Work item: For each line of the listing below that contains the string "Трёхбайтовые", copy the line.

Task data:
+--
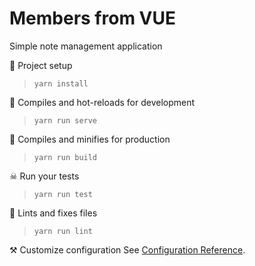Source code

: # Members from VUE

Simple note management application

🚚 Project setup

> `yarn install`

🏃 Compiles and hot-reloads for development

> `yarn run serve`

🎁 Compiles and minifies for production

> `yarn run build`

☠ Run your tests

> `yarn run test`

👀 Lints and fixes files

> `yarn run lint`

⚒ Customize configuration
See [Configuration Reference](https://cli.vuejs.org/config/).
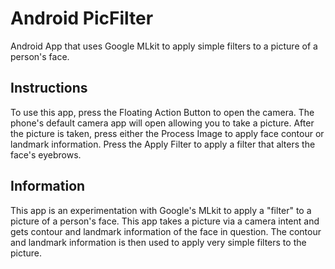 # Android PicFilter
 Android App that uses Google MLkit to apply simple filters to a picture of a person's face.
 
Instructions
----------------
To use this app, press the Floating Action Button to open the camera. The phone's
default camera app will open allowing you to take a picture. After the picture is taken, press either the Process Image to
apply face contour or landmark information. Press the Apply Filter to apply a filter that alters the face's eyebrows.

Information
---------------
This app is an experimentation with Google's MLkit to apply a "filter" to a picture of a person's face. This app takes a 
picture via a camera intent and gets contour and landmark information of the face in question. The contour and landmark 
information is then used to apply very simple filters to the picture.

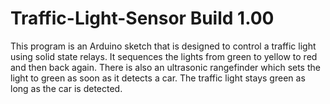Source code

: # Traffic-Light-Sensor Build 1.00
This program is an Arduino sketch that is designed to control a traffic light using solid state relays.
It sequences the lights from green to yellow to red and then back again.
There is also an ultrasonic rangefinder which sets the light to green as soon as it detects a car.
The traffic light stays green as long as the car is detected.
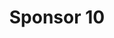 ---
title:  Sponsor 10
description: > 
  Some sponsor 10 description
logo_url: /img/sponsors/10.jpeg 
---
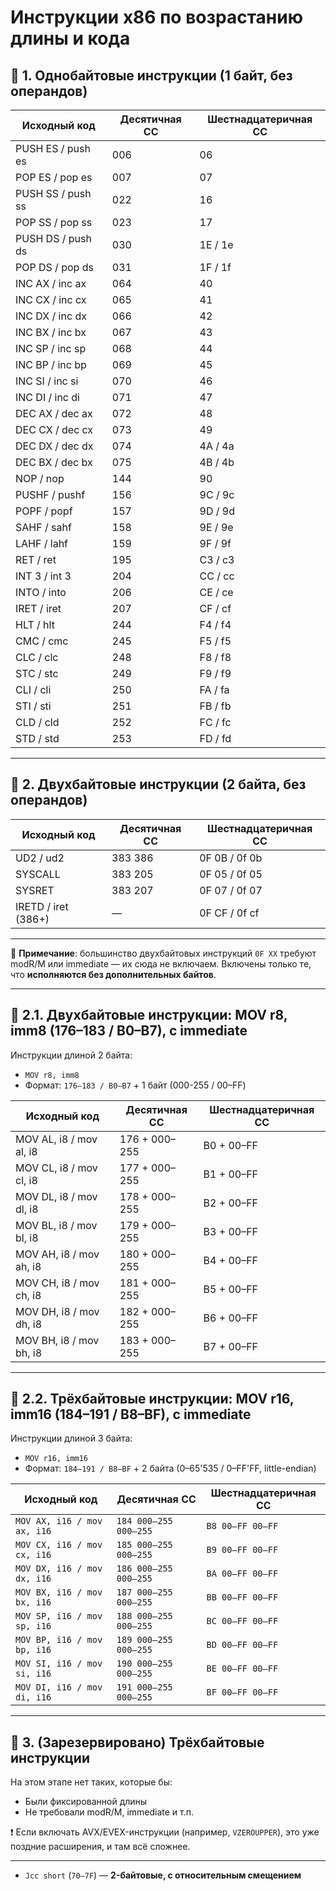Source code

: # Инструкции x86 по возрастанию длины и кода

## 🧩 1. Однобайтовые инструкции (1 байт, без операндов)

| Исходный код           | Десятичная СС | Шестнадцатеричная CC |
|------------------------|----------------|------------------------|
| PUSH ES / push es      | 006            | 06                     |
| POP ES / pop es        | 007            | 07                     |
| PUSH SS / push ss      | 022            | 16                     |
| POP SS / pop ss        | 023            | 17                     |
| PUSH DS / push ds      | 030            | 1E / 1e                |
| POP DS / pop ds        | 031            | 1F / 1f                |
| INC AX / inc ax        | 064            | 40                     |
| INC CX / inc cx        | 065            | 41                     |
| INC DX / inc dx        | 066            | 42                     |
| INC BX / inc bx        | 067            | 43                     |
| INC SP / inc sp        | 068            | 44                     |
| INC BP / inc bp        | 069            | 45                     |
| INC SI / inc si        | 070            | 46                     |
| INC DI / inc di        | 071            | 47                     |
| DEC AX / dec ax        | 072            | 48                     |
| DEC CX / dec cx        | 073            | 49                     |
| DEC DX / dec dx        | 074            | 4A / 4a                |
| DEC BX / dec bx        | 075            | 4B / 4b                |
| NOP / nop              | 144            | 90                     |
| PUSHF / pushf          | 156            | 9C / 9c                |
| POPF / popf            | 157            | 9D / 9d                |
| SAHF / sahf            | 158            | 9E / 9e                |
| LAHF / lahf            | 159            | 9F / 9f                |
| RET / ret              | 195            | C3 / c3                |
| INT 3 / int 3          | 204            | CC / cc                |
| INTO / into            | 206            | CE / ce                |
| IRET / iret            | 207            | CF / cf                |
| HLT / hlt              | 244            | F4 / f4                |
| CMC / cmc              | 245            | F5 / f5                |
| CLC / clc              | 248            | F8 / f8                |
| STC / stc              | 249            | F9 / f9                |
| CLI / cli              | 250            | FA / fa                |
| STI / sti              | 251            | FB / fb                |
| CLD / cld              | 252            | FC / fc                |
| STD / std              | 253            | FD / fd                |

---

## 🧩 2. Двухбайтовые инструкции (2 байта, без операндов)

| Исходный код           | Десятичная СС      | Шестнадцатеричная CC |
|------------------------|--------------------|------------------------|
| UD2 / ud2              | 383 386            | 0F 0B / 0f 0b          |
| SYSCALL                | 383 205            | 0F 05 / 0f 05          |
| SYSRET                 | 383 207            | 0F 07 / 0f 07          |
| IRETD / iret (386+)    | —                  | 0F CF / 0f cf          |

---

📌 **Примечание**: большинство двухбайтовых инструкций `0F XX` требуют modR/M или immediate — их сюда не включаем. Включены только те, что **исполняются без дополнительных байтов**.

---

## 🧩 2.1. Двухбайтовые инструкции: **MOV r8, imm8** (176–183 / B0–B7), с immediate

Инструкции длиной 2 байта:  
- `MOV r8, imm8`  
- Формат: `176–183 / B0–B7` + 1 байт (000-255 / 00–FF)

| Исходный код            | Десятичная СС | Шестнадцатеричная CC |
|-------------------------|---------------|----------------------|
| MOV AL, i8 / mov al, i8 | 176 + 000–255 | B0 + 00–FF           |
| MOV CL, i8 / mov cl, i8 | 177 + 000–255 | B1 + 00–FF           |
| MOV DL, i8 / mov dl, i8 | 178 + 000–255 | B2 + 00–FF           |
| MOV BL, i8 / mov bl, i8 | 179 + 000–255 | B3 + 00–FF           |
| MOV AH, i8 / mov ah, i8 | 180 + 000–255 | B4 + 00–FF           |
| MOV CH, i8 / mov ch, i8 | 181 + 000–255 | B5 + 00–FF           |
| MOV DH, i8 / mov dh, i8 | 182 + 000–255 | B6 + 00–FF           |
| MOV BH, i8 / mov bh, i8 | 183 + 000–255 | B7 + 00–FF           |

---

## 🧩 2.2. Трёхбайтовые инструкции: **MOV r16, imm16** (184–191 / B8–BF), с immediate

Инструкции длиной 3 байта:  
- `MOV r16, imm16`  
- Формат: `184–191 / B8–BF` + 2 байта (0–65'535 / 0–FF'FF, little-endian)

| Исходный код                | Десятичная СС         | Шестнадцатеричная CC |
|-----------------------------|-----------------------|----------------------|
| `MOV AX, i16 / mov ax, i16` | `184 000–255 000–255` | `B8 00–FF 00–FF` |
| `MOV CX, i16 / mov cx, i16` | `185 000–255 000–255` | `B9 00–FF 00–FF` |
| `MOV DX, i16 / mov dx, i16` | `186 000–255 000–255` | `BA 00–FF 00–FF` |
| `MOV BX, i16 / mov bx, i16` | `187 000–255 000–255` | `BB 00–FF 00–FF` |
| `MOV SP, i16 / mov sp, i16` | `188 000–255 000–255` | `BC 00–FF 00–FF` |
| `MOV BP, i16 / mov bp, i16` | `189 000–255 000–255` | `BD 00–FF 00–FF` |
| `MOV SI, i16 / mov si, i16` | `190 000–255 000–255` | `BE 00–FF 00–FF` |
| `MOV DI, i16 / mov di, i16` | `191 000–255 000–255` | `BF 00–FF 00–FF` |

---

## 🧩 3. (Зарезервировано) Трёхбайтовые инструкции

На этом этапе нет таких, которые бы:

- Были фиксированной длины
- Не требовали modR/M, immediate и т.п.

❗ Если включать AVX/EVEX-инструкции (например, `VZEROUPPER`), это уже поздние расширения, и там всё сложнее.

---
- `Jcc short` (`70–7F`) — **2-байтовые, с относительным смещением**

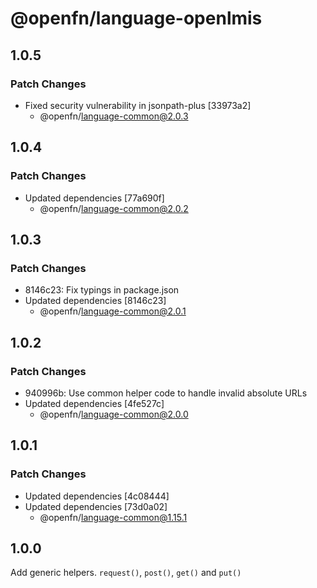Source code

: # @openfn/language-openlmis

## 1.0.5

### Patch Changes

- Fixed security vulnerability in jsonpath-plus [33973a2]
  - @openfn/language-common@2.0.3

## 1.0.4

### Patch Changes

- Updated dependencies [77a690f]
  - @openfn/language-common@2.0.2

## 1.0.3

### Patch Changes

- 8146c23: Fix typings in package.json
- Updated dependencies [8146c23]
  - @openfn/language-common@2.0.1

## 1.0.2

### Patch Changes

- 940996b: Use common helper code to handle invalid absolute URLs
- Updated dependencies [4fe527c]
  - @openfn/language-common@2.0.0

## 1.0.1

### Patch Changes

- Updated dependencies [4c08444]
- Updated dependencies [73d0a02]
  - @openfn/language-common@1.15.1

## 1.0.0

Add generic helpers. `request()`, `post()`, `get()` and `put()`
+--
Result below:
## 🧩 2.2. Трёхбайтовые инструкции: **MOV r16, imm16** (184–191 / B8–BF), с immediate
## 🧩 3. (Зарезервировано) Трёхбайтовые инструкции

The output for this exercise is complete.